The basic reproduction number R0—the number of individuals directly infected by an infectious person in an otherwise susceptible population—is arguably the most widely used estimator of how severe an epidemic outbreak can be. This severity can be more directly measured as the fraction of people infected once the outbreak is over, Ω. In traditional mathematical epidemiology and common formulations of static network epidemiology, there is a deterministic relationship between R0 and Ω. However, if one considers disease spreading on a temporal contact network—where one knows when contacts happen, not only between whom—then larger R0 does not necessarily imply larger Ω. In this paper, we numerically investigate the relationship between R0 and Ω for a set of empirical temporal networks of human contacts.

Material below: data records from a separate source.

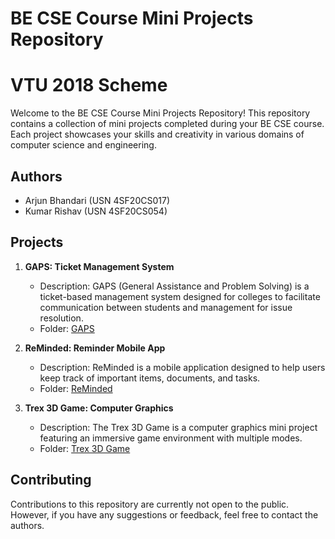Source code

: # BE CSE Course Mini Projects Repository
# VTU 2018 Scheme

Welcome to the BE CSE Course Mini Projects Repository! This repository contains a collection of mini projects completed during your BE CSE course. Each project showcases your skills and creativity in various domains of computer science and engineering.

## Authors

- Arjun Bhandari (USN 4SF20CS017)
- Kumar Rishav (USN 4SF20CS054)

## Projects

1. **GAPS: Ticket Management System**
   - Description: GAPS (General Assistance and Problem Solving) is a ticket-based management system designed for colleges to facilitate communication between students and management for issue resolution.
   - Folder: [GAPS](/projects/gaps)

2. **ReMinded: Reminder Mobile App**
   - Description: ReMinded is a mobile application designed to help users keep track of important items, documents, and tasks.
   - Folder: [ReMinded](/projects/reminded)

3. **Trex 3D Game: Computer Graphics**
   - Description: The Trex 3D Game is a computer graphics mini project featuring an immersive game environment with multiple modes.
   - Folder: [Trex 3D Game](/projects/trex-3d-game)

## Contributing

Contributions to this repository are currently not open to the public. However, if you have any suggestions or feedback, feel free to contact the authors.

Among 31 explanatory descriptors of temporal network structure, we identify those that make R0 an imperfect predictor of Ω. We find that descriptors related to both temporal and topological aspects affect the relationship between R0 and Ω, but in different ways.

Suggested Citation

  • Petter Holme & Naoki Masuda, 2015. "The Basic Reproduction Number as a Predictor for Epidemic Outbreaks in Temporal Networks," PLOS ONE, Public Library of Science, vol. 10(3), pages 1-15, March.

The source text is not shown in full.